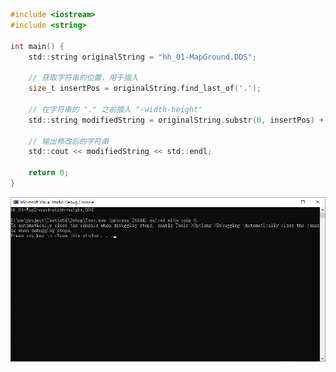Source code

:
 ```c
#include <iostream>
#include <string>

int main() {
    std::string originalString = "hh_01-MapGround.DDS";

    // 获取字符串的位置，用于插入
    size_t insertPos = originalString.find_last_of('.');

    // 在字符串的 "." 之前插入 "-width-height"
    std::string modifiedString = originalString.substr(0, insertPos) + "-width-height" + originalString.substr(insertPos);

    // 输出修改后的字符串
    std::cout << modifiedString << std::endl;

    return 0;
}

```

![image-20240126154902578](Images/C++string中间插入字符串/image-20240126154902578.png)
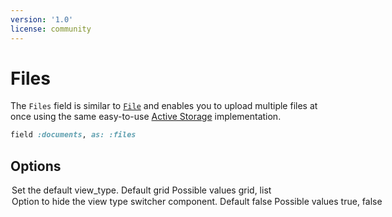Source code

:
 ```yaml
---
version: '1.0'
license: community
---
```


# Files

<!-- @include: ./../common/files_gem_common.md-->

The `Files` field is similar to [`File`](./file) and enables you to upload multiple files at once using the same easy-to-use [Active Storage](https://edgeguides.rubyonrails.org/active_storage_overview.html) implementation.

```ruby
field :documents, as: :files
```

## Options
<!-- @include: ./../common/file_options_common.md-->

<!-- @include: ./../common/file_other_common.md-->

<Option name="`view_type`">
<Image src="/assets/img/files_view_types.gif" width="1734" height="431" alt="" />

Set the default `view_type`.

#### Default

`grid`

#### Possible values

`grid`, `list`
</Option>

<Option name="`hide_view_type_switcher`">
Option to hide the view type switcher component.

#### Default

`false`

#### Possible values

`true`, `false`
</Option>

**TO DO:**
For the records above, count the lines that contain the word "height" and give only that number.

**TASK RESPONSE:**
3